Question: Form the differential equation by eliminating the arbitrary constant if \[y=A{{e}^{2x}}+B{{e}^{-2x}}...

Question

Form the differential equation by eliminating the arbitrary constant if $y=A{{e}^{2x}}+B{{e}^{-2x}}.$

Answer 1

Solution

To solve the given question, we will first find out what a differential equation is and what the arbitrary constants in any equation are. After doing this, we will differentiate y with respect to x. From here, we will get an equation in x, y, and derivative of y. Again, we will differentiate the obtained equation with respect to x. This will give as another equation in the second derivative of y, x, and y. From here, we will derive the relation between y and the second derivative of y.

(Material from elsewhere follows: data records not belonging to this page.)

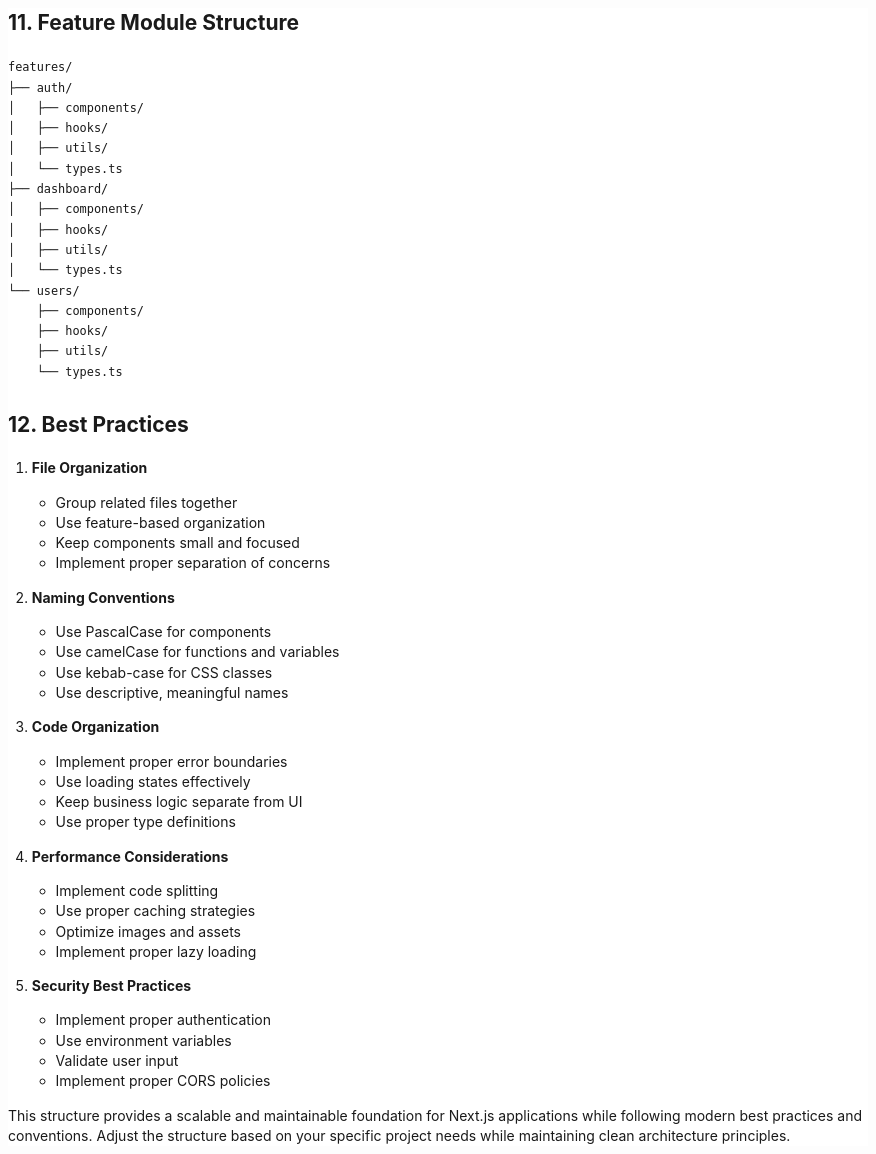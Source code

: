 ## 11. Feature Module Structure

```plaintext
features/
├── auth/
│   ├── components/
│   ├── hooks/
│   ├── utils/
│   └── types.ts
├── dashboard/
│   ├── components/
│   ├── hooks/
│   ├── utils/
│   └── types.ts
└── users/
    ├── components/
    ├── hooks/
    ├── utils/
    └── types.ts
```

## 12. Best Practices

1. **File Organization**

   - Group related files together
   - Use feature-based organization
   - Keep components small and focused
   - Implement proper separation of concerns

2. **Naming Conventions**

   - Use PascalCase for components
   - Use camelCase for functions and variables
   - Use kebab-case for CSS classes
   - Use descriptive, meaningful names

3. **Code Organization**

   - Implement proper error boundaries
   - Use loading states effectively
   - Keep business logic separate from UI
   - Use proper type definitions

4. **Performance Considerations**

   - Implement code splitting
   - Use proper caching strategies
   - Optimize images and assets
   - Implement proper lazy loading

5. **Security Best Practices**
   - Implement proper authentication
   - Use environment variables
   - Validate user input
   - Implement proper CORS policies

This structure provides a scalable and maintainable foundation for Next.js applications while following modern best practices and conventions. Adjust the structure based on your specific project needs while maintaining clean architecture principles.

Complete step-by-step answer:
Before solving the question, we must know about the differential equations and arbitrary constants. A differential equation is an equation with one or more derivative of a function. The derivative of the function is given by $\dfrac{dy}{dx}.$ In other words, it is defined as the equation that contains derivatives of one or more dependent variables with respect to one or more independent variables. An arbitrary constant is a constant to which various values can be assigned but which remains unaffected by the change in the values of the variables of the equation. In our case, A and B are arbitrary constants. The equation is given in the question of which we have to find the differential equation is
$y=A{{e}^{2x}}+B{{e}^{-2x}}.....\left( i \right)$
Now, we will differentiate both sides of (i) with respect to x. Thus, we will get,
$\Rightarrow \dfrac{dy}{dx}=\dfrac{d}{dx}\left[ A{{e}^{2x}} \right]+\dfrac{d}{dx}\left[ B{{e}^{-2x}} \right]$
$\Rightarrow \dfrac{dy}{dx}=A\dfrac{d}{dx}\left[ {{e}^{2x}} \right]+B\dfrac{d}{dx}\left[ {{e}^{-2x}} \right]$
Now, the differentiation of ${{e}^{ax}}$ is $a{{e}^{ax}},$ so we will get,
$\Rightarrow \dfrac{dy}{dx}=2A{{e}^{2x}}-2B{{e}^{-2x}}......\left( ii \right)$
Now, we will differentiate (ii) again with respect to x. Thus, we will get,
$\Rightarrow \dfrac{d}{dx}\left( \dfrac{dy}{dx} \right)=\dfrac{d}{dx}\left[ 2A{{e}^{2x}}-2B{{e}^{-2x}} \right]$
$\Rightarrow \dfrac{{{d}^{2}}y}{d{{x}^{2}}}=\dfrac{d}{dx}\left[ 2A{{e}^{2x}} \right]-\dfrac{d}{dx}\left[ 2B{{e}^{-2x}} \right]$
$\Rightarrow \dfrac{{{d}^{2}}y}{d{{x}^{2}}}=2A\dfrac{d}{dx}\left[ {{e}^{2x}} \right]-2B\dfrac{d}{dx}\left[ {{e}^{-2x}} \right]$
We know that $\dfrac{d}{dx}{{e}^{ax}}=a{{e}^{ax}},$ so we get,
$\Rightarrow \dfrac{{{d}^{2}}y}{d{{x}^{2}}}=2A\left( 2{{e}^{2x}} \right)-2B\left( -2{{e}^{-2x}} \right)$
$\Rightarrow \dfrac{{{d}^{2}}y}{d{{x}^{2}}}=4A{{e}^{2x}}+4B{{e}^{-2x}}$
$\Rightarrow \dfrac{{{d}^{2}}y}{d{{x}^{2}}}=4\left( A{{e}^{2x}}+B{{e}^{-2x}} \right)......\left( iii \right)$
From (i) and (iii), we will get,
$\Rightarrow \dfrac{{{d}^{2}}y}{d{{x}^{2}}}=4y$
$\Rightarrow \dfrac{{{d}^{2}}y}{d{{x}^{2}}}-4y=0.....\left( iv \right)$
Thus, (iv) is the required differential function of the given equation.

Note: The ‘2’ given in the power of e is not an arbitrary constant because if we change the power of 2 to 3, then we will get another differential equation. Similarly, for each value of the power of e, we will get a unique differential equation. Thus, power can change the behavior of the differential equation. Hence, it is not an arbitrary constant.